In considerazione di questi concetti non è sbagliato, né concettualmente, né praticamente,
adottare la tecnica del legging in, a patto, lo ripeto, di avere uno strumento di supporto alle
decisioni di entrata sulle singole componenti della posizione globale, e una profonda conoscenza
dei mercati sottostanti.
CONCLUSIONI
In questo lavoro ho analizzato gli iron condor in termini delle loro probabilità di successo a
prescindere da qualsiasi considerazione di carattere economico e finanziario.

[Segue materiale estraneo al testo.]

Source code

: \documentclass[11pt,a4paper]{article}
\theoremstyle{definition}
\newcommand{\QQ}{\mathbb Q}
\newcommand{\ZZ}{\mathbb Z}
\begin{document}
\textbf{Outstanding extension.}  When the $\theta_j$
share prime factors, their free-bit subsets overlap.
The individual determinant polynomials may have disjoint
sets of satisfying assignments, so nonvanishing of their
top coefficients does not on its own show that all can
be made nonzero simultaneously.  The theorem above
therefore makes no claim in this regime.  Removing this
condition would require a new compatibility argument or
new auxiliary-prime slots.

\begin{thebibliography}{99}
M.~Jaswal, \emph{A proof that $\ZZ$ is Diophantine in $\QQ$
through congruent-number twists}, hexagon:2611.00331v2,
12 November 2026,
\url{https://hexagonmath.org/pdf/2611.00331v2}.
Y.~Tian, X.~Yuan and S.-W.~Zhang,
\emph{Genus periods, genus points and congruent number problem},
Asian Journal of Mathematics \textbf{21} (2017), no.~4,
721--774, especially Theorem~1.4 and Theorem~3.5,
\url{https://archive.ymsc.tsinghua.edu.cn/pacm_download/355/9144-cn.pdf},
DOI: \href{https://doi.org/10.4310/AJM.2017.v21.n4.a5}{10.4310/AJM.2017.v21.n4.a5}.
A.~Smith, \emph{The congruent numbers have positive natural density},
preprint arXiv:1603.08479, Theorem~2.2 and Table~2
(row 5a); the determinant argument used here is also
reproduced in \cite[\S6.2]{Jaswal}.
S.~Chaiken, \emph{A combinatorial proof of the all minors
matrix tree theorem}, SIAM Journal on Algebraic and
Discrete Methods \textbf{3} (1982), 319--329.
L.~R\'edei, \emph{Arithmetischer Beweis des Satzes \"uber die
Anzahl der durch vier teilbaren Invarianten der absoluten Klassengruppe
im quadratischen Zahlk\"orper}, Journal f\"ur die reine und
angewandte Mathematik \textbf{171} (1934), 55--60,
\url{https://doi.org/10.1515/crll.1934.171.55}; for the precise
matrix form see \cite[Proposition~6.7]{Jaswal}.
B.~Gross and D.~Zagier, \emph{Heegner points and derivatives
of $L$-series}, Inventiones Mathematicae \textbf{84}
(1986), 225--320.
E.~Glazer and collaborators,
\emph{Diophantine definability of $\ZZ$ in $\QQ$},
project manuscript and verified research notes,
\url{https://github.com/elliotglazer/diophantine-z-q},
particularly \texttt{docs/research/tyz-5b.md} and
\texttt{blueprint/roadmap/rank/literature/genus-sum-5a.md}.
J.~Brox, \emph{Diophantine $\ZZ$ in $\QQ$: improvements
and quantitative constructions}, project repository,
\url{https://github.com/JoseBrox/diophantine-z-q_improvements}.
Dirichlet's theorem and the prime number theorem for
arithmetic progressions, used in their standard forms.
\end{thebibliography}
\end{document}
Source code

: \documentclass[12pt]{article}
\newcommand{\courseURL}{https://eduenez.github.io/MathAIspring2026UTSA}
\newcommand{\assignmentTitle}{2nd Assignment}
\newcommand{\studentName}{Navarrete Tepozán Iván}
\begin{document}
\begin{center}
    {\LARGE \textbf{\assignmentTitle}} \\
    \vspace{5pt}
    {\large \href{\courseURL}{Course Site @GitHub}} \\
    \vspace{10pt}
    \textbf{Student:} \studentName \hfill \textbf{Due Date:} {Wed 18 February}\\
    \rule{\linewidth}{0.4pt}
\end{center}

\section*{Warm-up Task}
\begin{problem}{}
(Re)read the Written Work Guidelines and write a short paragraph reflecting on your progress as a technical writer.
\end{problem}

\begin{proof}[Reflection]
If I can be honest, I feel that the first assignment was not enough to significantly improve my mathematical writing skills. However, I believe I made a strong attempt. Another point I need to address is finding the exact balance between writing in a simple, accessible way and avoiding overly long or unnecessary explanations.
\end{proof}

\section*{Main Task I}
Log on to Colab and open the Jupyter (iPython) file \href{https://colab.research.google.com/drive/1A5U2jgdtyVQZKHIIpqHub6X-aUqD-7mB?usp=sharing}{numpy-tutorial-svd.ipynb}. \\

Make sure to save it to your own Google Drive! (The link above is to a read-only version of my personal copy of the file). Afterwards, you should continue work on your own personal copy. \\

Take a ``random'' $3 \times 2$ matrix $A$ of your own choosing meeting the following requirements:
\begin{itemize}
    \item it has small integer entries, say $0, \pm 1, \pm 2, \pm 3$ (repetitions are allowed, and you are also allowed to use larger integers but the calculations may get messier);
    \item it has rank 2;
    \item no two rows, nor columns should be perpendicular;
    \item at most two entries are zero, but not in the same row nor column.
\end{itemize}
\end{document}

Nella mia esperienza ormai decennale di trading, sia sulle opzioni che su altri strumenti, non
esistono strategie profittevoli a prescindere da una buona analisi dello strumento prescelto e da
considerazioni di carattere pratico oltre che teorico.
Anche l'iron condor è soggetto a queste regole, pertanto non va applicato senza una conoscenza
profonda delle opzioni e dei mercati sottostanti, e senza una programmazione precisa e puntuale
dei comportamenti da adottare in tutte le possibili situazioni.
La statistica ci può aiutare a costruire strategie provviste di probabilità altamente favorevoli a priori,
ma ciò non significa che sia possibile ottenere profitti sempre senza una accurata gestione delle
situazioni che possono materializzarsi.
Invito dunque un'ultima volta il lettore a ponderare con accuratezza tutte le sue scelte operative,
senza dare nulla per scontato.
Un buon lavoro e un sincero in bocca al lupo a tutti.